→ What this task involves: Would you please return every line from the listing that contains the word "identity"?
:::::
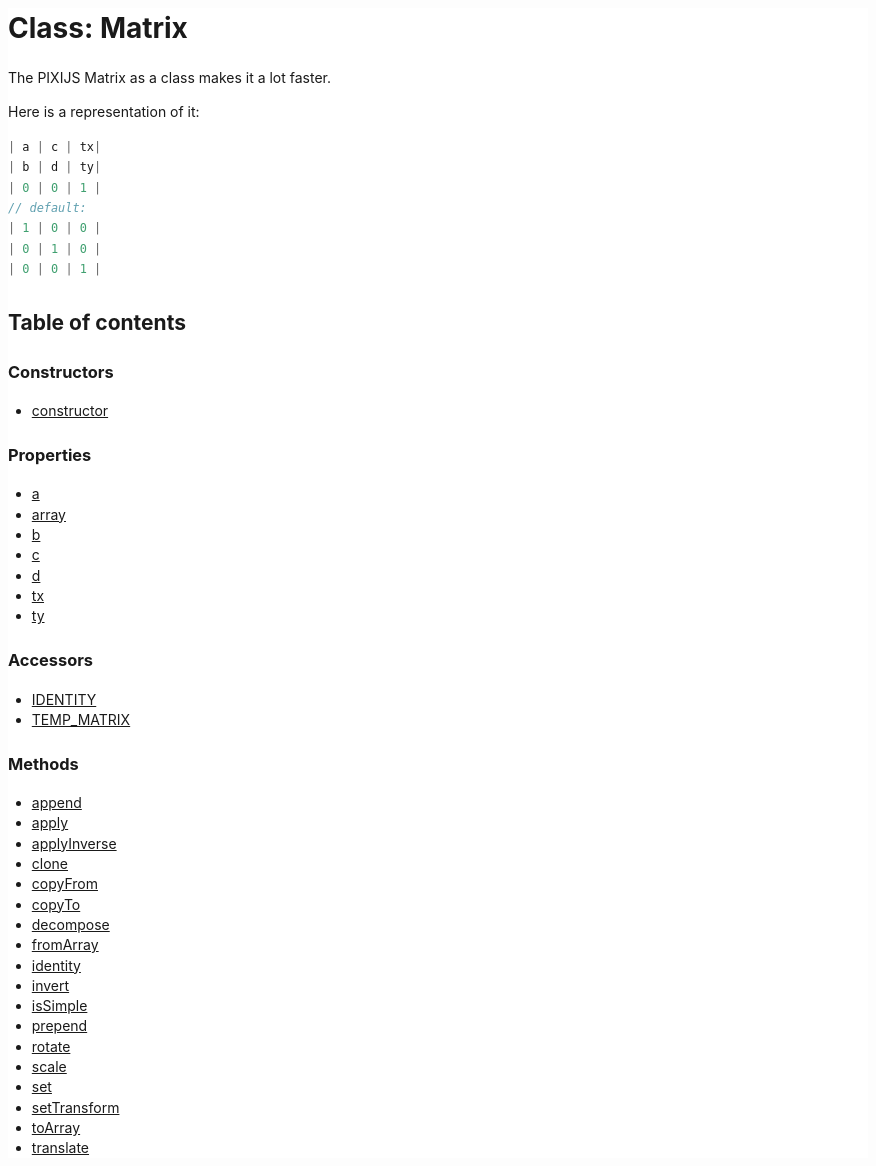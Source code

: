 # Class: Matrix

The PIXIJS Matrix as a class makes it a lot faster.

Here is a representation of it:

```js
| a | c | tx|
| b | d | ty|
| 0 | 0 | 1 |
// default:
| 1 | 0 | 0 |
| 0 | 1 | 0 |
| 0 | 0 | 1 |
```

## Table of contents

### Constructors

* [constructor](/en/auto-docs/editor/classes/Matrix.md#constructor)

### Properties

* [a](/en/auto-docs/editor/classes/Matrix.md#a)
* [array](/en/auto-docs/editor/classes/Matrix.md#array)
* [b](/en/auto-docs/editor/classes/Matrix.md#b)
* [c](/en/auto-docs/editor/classes/Matrix.md#c)
* [d](/en/auto-docs/editor/classes/Matrix.md#d)
* [tx](/en/auto-docs/editor/classes/Matrix.md#tx)
* [ty](/en/auto-docs/editor/classes/Matrix.md#ty)

### Accessors

* [IDENTITY](/en/auto-docs/editor/classes/Matrix.md#identity)
* [TEMP\_MATRIX](/en/auto-docs/editor/classes/Matrix.md#temp_matrix)

### Methods

* [append](/en/auto-docs/editor/classes/Matrix.md#append)
* [apply](/en/auto-docs/editor/classes/Matrix.md#apply)
* [applyInverse](/en/auto-docs/editor/classes/Matrix.md#applyinverse)
* [clone](/en/auto-docs/editor/classes/Matrix.md#clone)
* [copyFrom](/en/auto-docs/editor/classes/Matrix.md#copyfrom)
* [copyTo](/en/auto-docs/editor/classes/Matrix.md#copyto)
* [decompose](/en/auto-docs/editor/classes/Matrix.md#decompose)
* [fromArray](/en/auto-docs/editor/classes/Matrix.md#fromarray)
* [identity](/en/auto-docs/editor/classes/Matrix.md#identity-1)
* [invert](/en/auto-docs/editor/classes/Matrix.md#invert)
* [isSimple](/en/auto-docs/editor/classes/Matrix.md#issimple)
* [prepend](/en/auto-docs/editor/classes/Matrix.md#prepend)
* [rotate](/en/auto-docs/editor/classes/Matrix.md#rotate)
* [scale](/en/auto-docs/editor/classes/Matrix.md#scale)
* [set](/en/auto-docs/editor/classes/Matrix.md#set)
* [setTransform](/en/auto-docs/editor/classes/Matrix.md#settransform)
* [toArray](/en/auto-docs/editor/classes/Matrix.md#toarray)
* [translate](/en/auto-docs/editor/classes/Matrix.md#translate)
:::::
→ Written response:
* [IDENTITY](/en/auto-docs/editor/classes/Matrix.md#identity)
* [identity](/en/auto-docs/editor/classes/Matrix.md#identity-1)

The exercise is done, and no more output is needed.